[What is being asked] Give back all the data exactly, line by line.

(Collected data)
##############################
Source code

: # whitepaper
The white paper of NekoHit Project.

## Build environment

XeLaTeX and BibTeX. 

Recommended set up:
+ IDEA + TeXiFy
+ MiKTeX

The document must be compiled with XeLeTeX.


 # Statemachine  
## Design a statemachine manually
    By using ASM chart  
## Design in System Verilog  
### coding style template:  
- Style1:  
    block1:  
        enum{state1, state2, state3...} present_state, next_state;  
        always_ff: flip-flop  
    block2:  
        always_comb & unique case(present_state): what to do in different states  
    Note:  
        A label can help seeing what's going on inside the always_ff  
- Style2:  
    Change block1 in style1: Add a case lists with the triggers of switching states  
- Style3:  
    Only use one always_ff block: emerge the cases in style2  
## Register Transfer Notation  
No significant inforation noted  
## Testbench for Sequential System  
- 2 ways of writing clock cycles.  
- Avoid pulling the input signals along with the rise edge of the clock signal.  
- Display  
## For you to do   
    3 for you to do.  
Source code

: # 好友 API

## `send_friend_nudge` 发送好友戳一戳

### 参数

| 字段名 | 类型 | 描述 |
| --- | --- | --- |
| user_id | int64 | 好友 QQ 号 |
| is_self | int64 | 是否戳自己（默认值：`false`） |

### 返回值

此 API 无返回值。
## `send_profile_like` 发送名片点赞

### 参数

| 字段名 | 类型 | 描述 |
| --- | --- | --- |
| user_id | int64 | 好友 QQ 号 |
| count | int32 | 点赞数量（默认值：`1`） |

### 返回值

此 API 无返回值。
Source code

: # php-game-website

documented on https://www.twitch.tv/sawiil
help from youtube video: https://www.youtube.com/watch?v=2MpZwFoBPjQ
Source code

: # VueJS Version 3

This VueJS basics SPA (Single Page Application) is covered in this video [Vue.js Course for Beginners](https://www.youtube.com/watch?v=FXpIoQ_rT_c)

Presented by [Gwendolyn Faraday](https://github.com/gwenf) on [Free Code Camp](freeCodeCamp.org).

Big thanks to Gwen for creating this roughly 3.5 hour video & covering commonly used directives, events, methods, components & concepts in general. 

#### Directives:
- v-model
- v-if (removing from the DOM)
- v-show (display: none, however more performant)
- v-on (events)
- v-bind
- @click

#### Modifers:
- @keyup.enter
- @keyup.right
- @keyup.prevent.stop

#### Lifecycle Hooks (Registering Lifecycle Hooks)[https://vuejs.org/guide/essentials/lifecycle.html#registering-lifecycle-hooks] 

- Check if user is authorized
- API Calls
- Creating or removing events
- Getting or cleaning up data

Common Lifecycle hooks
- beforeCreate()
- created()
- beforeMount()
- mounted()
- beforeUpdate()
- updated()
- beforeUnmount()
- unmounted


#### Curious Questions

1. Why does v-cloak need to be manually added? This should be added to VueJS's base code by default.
##############################
[Written solution]
Source code

: # whitepaper
The white paper of NekoHit Project.

## Build environment

XeLaTeX and BibTeX. 

Recommended set up:
+ IDEA + TeXiFy
+ MiKTeX

The document must be compiled with XeLeTeX.


 # Statemachine  
## Design a statemachine manually
    By using ASM chart  
## Design in System Verilog  
### coding style template:  
- Style1:  
    block1:  
        enum{state1, state2, state3...} present_state, next_state;  
        always_ff: flip-flop  
    block2:  
        always_comb & unique case(present_state): what to do in different states  
    Note:  
        A label can help seeing what's going on inside the always_ff  
- Style2:  
    Change block1 in style1: Add a case lists with the triggers of switching states  
- Style3:  
    Only use one always_ff block: emerge the cases in style2  
## Register Transfer Notation  
No significant inforation noted  
## Testbench for Sequential System  
- 2 ways of writing clock cycles.  
- Avoid pulling the input signals along with the rise edge of the clock signal.  
- Display  
## For you to do   
    3 for you to do.  
Source code

: # 好友 API

## `send_friend_nudge` 发送好友戳一戳

### 参数

| 字段名 | 类型 | 描述 |
| --- | --- | --- |
| user_id | int64 | 好友 QQ 号 |
| is_self | int64 | 是否戳自己（默认值：`false`） |

### 返回值

此 API 无返回值。
## `send_profile_like` 发送名片点赞

### 参数

| 字段名 | 类型 | 描述 |
| --- | --- | --- |
| user_id | int64 | 好友 QQ 号 |
| count | int32 | 点赞数量（默认值：`1`） |

### 返回值

此 API 无返回值。
Source code

: # php-game-website

documented on https://www.twitch.tv/sawiil
help from youtube video: https://www.youtube.com/watch?v=2MpZwFoBPjQ
Source code

: # VueJS Version 3

This VueJS basics SPA (Single Page Application) is covered in this video [Vue.js Course for Beginners](https://www.youtube.com/watch?v=FXpIoQ_rT_c)

Presented by [Gwendolyn Faraday](https://github.com/gwenf) on [Free Code Camp](freeCodeCamp.org).

Big thanks to Gwen for creating this roughly 3.5 hour video & covering commonly used directives, events, methods, components & concepts in general. 

#### Directives:
- v-model
- v-if (removing from the DOM)
- v-show (display: none, however more performant)
- v-on (events)
- v-bind
- @click

#### Modifers:
- @keyup.enter
- @keyup.right
- @keyup.prevent.stop

#### Lifecycle Hooks (Registering Lifecycle Hooks)[https://vuejs.org/guide/essentials/lifecycle.html#registering-lifecycle-hooks] 

- Check if user is authorized
- API Calls
- Creating or removing events
- Getting or cleaning up data

Common Lifecycle hooks
- beforeCreate()
- created()
- beforeMount()
- mounted()
- beforeUpdate()
- updated()
- beforeUnmount()
- unmounted


#### Curious Questions

1. Why does v-cloak need to be manually added? This should be added to VueJS's base code by default.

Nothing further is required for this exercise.